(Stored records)
*** Block opens ***

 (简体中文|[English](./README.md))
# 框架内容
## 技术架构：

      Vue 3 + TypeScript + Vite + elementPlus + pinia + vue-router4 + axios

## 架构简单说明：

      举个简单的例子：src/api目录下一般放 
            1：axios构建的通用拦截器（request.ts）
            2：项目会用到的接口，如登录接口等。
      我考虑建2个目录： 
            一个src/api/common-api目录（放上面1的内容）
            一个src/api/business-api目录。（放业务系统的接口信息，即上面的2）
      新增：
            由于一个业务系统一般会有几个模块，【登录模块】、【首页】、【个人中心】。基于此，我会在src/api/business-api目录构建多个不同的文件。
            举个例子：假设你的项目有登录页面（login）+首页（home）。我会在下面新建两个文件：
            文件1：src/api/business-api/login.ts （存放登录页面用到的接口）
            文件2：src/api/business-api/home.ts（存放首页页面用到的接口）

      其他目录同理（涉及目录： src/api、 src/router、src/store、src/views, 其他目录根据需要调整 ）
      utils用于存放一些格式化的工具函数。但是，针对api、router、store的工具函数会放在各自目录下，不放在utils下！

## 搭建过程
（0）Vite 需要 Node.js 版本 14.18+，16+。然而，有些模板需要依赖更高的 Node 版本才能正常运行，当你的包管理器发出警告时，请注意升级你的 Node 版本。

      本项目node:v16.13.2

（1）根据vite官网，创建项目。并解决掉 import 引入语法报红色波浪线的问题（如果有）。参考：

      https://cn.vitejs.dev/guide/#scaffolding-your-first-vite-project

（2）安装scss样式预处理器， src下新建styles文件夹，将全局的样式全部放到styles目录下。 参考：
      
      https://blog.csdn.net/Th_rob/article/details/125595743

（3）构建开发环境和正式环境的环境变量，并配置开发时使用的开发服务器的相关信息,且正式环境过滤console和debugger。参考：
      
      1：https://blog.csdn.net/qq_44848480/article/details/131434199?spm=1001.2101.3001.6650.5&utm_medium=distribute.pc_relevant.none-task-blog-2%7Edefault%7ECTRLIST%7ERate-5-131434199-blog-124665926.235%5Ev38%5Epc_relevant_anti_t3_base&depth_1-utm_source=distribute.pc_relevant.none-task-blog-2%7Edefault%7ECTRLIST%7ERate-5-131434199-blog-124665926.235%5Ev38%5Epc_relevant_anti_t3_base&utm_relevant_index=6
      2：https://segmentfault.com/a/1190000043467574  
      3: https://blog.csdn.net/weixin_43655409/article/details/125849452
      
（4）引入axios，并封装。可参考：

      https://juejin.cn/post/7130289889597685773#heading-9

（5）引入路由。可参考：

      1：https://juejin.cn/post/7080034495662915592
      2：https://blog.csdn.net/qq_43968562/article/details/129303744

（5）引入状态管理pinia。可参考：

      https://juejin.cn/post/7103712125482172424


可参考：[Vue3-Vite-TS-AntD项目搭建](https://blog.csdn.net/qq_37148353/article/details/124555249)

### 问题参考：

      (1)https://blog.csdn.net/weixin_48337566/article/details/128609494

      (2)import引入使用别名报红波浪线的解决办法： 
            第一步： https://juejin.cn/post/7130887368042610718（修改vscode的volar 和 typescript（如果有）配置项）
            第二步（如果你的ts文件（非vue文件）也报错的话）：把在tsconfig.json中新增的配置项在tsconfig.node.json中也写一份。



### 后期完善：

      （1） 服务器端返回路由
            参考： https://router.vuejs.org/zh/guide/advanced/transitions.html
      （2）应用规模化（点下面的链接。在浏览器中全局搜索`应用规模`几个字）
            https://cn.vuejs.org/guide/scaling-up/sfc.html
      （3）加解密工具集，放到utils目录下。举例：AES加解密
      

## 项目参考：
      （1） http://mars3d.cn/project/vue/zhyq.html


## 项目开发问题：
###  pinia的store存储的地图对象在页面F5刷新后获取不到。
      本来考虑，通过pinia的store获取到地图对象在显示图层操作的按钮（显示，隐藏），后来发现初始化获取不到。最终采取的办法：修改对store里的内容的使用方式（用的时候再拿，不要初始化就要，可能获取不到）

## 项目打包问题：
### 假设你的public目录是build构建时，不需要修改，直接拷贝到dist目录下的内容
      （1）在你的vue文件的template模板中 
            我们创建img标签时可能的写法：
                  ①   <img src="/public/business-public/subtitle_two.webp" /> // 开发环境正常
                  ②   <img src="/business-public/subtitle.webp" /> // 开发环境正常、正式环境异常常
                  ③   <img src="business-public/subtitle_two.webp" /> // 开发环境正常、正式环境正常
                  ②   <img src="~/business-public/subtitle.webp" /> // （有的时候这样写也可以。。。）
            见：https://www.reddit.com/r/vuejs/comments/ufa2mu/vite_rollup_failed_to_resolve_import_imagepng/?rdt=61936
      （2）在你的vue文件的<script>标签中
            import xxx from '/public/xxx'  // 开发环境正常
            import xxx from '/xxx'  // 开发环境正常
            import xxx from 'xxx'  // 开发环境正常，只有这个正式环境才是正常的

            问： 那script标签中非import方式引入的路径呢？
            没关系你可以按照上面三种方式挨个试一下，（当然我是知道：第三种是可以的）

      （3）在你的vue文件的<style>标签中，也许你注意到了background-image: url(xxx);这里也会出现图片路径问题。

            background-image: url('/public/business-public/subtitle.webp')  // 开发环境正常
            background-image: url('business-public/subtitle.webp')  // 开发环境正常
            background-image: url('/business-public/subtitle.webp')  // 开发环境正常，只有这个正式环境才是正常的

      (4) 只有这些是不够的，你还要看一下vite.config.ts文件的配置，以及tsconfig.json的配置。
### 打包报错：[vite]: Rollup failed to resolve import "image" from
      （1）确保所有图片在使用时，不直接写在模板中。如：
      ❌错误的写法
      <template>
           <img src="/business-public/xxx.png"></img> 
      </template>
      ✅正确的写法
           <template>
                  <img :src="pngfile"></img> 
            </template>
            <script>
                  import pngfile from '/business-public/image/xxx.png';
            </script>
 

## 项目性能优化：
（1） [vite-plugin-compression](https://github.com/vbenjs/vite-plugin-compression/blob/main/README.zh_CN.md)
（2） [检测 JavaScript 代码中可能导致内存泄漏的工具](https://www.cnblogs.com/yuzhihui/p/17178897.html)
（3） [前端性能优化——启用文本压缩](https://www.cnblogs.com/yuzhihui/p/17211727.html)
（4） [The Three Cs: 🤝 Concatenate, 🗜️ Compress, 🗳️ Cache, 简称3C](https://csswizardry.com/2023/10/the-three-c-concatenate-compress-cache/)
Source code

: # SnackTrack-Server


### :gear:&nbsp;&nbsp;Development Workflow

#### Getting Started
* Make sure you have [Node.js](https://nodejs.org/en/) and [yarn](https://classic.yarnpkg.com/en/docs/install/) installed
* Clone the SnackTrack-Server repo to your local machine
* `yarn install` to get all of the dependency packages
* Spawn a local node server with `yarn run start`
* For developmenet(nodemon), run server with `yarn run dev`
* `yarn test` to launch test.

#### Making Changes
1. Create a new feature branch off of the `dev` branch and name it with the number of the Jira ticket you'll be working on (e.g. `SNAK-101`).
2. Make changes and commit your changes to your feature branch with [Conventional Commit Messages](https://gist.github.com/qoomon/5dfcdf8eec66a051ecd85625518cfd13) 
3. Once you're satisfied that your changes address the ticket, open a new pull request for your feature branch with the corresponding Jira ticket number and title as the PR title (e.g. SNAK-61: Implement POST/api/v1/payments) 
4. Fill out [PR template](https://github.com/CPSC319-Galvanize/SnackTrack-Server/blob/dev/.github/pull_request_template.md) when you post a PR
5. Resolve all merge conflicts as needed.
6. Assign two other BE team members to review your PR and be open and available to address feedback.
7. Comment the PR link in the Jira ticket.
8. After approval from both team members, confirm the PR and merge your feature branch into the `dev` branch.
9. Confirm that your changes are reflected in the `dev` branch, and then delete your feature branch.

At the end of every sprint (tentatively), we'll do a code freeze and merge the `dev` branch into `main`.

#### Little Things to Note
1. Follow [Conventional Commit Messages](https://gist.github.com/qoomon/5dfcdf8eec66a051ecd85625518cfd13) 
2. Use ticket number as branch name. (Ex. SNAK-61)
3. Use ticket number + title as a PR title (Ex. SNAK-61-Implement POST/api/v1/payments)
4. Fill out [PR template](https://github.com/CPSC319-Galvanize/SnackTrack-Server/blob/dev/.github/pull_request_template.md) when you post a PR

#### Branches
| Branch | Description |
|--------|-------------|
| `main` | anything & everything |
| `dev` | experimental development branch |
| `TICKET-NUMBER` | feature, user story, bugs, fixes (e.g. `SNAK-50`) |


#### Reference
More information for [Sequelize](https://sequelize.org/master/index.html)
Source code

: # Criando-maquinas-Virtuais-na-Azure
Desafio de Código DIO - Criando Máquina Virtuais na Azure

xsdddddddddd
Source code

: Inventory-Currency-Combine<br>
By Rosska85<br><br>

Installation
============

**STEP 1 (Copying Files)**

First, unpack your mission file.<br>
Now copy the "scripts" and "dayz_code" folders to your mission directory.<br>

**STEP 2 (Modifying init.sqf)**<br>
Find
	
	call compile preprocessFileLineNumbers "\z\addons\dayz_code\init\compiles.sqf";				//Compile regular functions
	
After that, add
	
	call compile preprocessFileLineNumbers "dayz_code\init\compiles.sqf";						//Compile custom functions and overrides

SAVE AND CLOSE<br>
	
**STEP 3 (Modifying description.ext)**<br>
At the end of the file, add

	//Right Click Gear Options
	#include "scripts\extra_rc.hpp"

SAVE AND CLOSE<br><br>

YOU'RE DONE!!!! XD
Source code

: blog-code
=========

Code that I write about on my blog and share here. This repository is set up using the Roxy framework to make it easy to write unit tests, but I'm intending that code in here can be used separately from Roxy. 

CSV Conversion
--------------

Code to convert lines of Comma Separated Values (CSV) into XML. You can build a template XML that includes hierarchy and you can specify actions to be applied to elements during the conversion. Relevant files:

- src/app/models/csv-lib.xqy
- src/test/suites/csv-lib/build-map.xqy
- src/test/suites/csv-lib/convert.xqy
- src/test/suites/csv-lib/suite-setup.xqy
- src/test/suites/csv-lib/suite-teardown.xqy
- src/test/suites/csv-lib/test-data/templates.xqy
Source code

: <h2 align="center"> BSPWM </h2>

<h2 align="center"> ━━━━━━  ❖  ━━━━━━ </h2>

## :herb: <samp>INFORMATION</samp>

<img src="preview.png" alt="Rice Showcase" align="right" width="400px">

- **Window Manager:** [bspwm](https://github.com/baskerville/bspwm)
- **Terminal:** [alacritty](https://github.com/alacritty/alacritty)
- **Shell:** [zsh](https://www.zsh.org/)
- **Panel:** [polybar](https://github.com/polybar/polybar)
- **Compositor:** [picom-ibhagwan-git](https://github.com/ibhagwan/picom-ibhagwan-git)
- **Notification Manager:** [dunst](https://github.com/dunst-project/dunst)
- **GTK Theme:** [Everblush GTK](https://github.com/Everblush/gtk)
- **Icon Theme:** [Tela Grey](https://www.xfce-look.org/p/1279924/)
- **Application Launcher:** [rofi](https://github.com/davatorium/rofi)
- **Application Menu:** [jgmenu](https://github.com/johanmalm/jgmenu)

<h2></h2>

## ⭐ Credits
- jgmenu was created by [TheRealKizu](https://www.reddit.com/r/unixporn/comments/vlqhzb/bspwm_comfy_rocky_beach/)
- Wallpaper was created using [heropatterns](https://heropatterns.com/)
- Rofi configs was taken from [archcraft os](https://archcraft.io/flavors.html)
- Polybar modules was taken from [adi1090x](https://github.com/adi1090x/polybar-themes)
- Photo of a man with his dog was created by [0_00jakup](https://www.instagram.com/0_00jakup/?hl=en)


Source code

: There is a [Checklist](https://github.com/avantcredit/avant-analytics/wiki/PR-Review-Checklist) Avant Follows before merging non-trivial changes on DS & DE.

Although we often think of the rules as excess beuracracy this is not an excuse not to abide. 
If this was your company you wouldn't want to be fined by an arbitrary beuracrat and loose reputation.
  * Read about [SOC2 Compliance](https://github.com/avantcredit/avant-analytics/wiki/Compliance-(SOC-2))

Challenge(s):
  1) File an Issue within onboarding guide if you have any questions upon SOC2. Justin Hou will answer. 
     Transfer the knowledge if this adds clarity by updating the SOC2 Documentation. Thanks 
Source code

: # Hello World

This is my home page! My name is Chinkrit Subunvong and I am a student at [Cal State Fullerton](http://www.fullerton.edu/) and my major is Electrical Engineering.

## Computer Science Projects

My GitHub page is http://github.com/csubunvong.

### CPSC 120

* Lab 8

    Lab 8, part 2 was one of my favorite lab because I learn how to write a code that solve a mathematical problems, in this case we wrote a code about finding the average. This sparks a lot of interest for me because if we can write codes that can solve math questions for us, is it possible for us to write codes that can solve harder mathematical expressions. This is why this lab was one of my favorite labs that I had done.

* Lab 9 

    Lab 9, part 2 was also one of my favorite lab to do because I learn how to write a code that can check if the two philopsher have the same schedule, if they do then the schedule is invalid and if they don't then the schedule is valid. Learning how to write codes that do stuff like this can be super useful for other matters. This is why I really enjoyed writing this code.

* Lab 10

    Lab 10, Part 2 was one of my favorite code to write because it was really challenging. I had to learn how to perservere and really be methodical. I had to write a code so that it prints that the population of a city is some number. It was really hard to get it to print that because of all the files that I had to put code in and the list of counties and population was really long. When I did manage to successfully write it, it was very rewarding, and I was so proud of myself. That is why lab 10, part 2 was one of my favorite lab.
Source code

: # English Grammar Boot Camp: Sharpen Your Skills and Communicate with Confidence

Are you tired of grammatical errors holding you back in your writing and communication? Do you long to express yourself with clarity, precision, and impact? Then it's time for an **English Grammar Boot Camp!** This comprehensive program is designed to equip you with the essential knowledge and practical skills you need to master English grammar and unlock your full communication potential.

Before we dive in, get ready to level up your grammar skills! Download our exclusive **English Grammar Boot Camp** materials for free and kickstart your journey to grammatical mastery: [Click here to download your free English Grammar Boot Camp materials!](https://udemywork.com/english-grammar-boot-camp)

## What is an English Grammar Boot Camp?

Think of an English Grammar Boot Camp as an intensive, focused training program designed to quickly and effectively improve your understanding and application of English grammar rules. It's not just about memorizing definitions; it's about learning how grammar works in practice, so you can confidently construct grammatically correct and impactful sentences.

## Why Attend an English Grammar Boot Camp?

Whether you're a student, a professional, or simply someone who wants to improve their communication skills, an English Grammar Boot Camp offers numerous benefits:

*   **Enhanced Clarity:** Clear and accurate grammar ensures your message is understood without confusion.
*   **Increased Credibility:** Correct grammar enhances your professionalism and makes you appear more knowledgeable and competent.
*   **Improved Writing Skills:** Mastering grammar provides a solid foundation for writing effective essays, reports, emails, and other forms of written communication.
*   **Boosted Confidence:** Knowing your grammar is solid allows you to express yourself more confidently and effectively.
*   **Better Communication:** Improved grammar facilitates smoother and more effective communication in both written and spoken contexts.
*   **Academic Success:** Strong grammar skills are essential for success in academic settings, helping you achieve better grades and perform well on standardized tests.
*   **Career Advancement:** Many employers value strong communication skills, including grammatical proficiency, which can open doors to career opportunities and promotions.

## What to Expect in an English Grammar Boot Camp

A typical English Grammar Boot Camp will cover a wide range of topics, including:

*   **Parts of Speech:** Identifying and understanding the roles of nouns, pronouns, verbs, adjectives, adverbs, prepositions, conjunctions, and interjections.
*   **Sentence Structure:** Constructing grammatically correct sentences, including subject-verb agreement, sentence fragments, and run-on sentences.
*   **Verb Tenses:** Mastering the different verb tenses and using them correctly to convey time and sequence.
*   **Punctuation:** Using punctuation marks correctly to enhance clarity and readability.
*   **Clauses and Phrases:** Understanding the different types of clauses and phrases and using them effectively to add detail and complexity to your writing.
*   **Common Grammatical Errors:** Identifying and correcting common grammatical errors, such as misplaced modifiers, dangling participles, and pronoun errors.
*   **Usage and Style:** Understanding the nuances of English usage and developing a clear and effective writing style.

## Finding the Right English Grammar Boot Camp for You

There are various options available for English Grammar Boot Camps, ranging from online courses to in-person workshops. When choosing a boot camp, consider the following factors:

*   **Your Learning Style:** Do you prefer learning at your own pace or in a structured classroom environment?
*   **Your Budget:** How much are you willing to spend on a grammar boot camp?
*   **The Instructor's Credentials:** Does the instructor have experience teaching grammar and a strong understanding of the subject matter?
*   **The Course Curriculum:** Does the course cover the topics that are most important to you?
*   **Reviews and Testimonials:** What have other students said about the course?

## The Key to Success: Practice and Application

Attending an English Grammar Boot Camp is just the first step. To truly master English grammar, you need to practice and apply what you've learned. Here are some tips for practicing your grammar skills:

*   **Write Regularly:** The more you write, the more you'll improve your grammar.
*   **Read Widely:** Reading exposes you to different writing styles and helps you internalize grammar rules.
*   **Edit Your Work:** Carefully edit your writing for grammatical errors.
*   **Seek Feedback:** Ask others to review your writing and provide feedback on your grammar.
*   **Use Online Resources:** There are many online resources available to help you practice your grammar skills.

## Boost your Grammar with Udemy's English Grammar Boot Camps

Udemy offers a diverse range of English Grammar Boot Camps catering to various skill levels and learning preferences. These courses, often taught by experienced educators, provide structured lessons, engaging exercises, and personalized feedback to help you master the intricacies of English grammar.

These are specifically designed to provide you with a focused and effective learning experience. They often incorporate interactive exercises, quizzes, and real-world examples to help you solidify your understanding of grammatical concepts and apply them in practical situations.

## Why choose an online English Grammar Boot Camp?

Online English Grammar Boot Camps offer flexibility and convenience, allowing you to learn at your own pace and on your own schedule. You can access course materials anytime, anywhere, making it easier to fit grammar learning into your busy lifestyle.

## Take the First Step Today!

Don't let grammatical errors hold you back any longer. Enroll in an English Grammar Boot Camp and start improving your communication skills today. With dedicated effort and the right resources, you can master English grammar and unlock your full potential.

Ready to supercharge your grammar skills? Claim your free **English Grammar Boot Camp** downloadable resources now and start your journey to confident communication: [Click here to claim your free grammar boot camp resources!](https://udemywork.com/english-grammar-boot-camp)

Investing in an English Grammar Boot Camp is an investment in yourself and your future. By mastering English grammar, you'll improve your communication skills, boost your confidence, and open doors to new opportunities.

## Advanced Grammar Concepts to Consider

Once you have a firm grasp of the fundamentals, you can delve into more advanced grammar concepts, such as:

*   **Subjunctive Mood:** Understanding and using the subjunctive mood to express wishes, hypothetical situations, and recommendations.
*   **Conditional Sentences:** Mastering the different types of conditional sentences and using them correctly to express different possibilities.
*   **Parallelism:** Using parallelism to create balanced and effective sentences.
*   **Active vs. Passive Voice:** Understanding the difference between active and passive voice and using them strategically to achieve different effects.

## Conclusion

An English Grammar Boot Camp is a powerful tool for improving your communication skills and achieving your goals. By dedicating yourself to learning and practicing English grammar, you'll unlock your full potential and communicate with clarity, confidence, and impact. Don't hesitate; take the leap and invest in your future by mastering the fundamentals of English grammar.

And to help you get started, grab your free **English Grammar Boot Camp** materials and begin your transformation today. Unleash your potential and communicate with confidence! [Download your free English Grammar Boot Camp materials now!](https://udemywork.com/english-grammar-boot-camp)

*** Block closes ***

• [TASK] Begin at the line above that has "#### Little Things to Note" and stop after the line that has "development branch |", copying each line exactly and adding nothing else.

• [PROBLEM SOLUTION]
#### Little Things to Note
1. Follow [Conventional Commit Messages](https://gist.github.com/qoomon/5dfcdf8eec66a051ecd85625518cfd13) 
2. Use ticket number as branch name. (Ex. SNAK-61)
3. Use ticket number + title as a PR title (Ex. SNAK-61-Implement POST/api/v1/payments)
4. Fill out [PR template](https://github.com/CPSC319-Galvanize/SnackTrack-Server/blob/dev/.github/pull_request_template.md) when you post a PR

#### Branches
| Branch | Description |
|--------|-------------|
| `main` | anything & everything |
| `dev` | experimental development branch |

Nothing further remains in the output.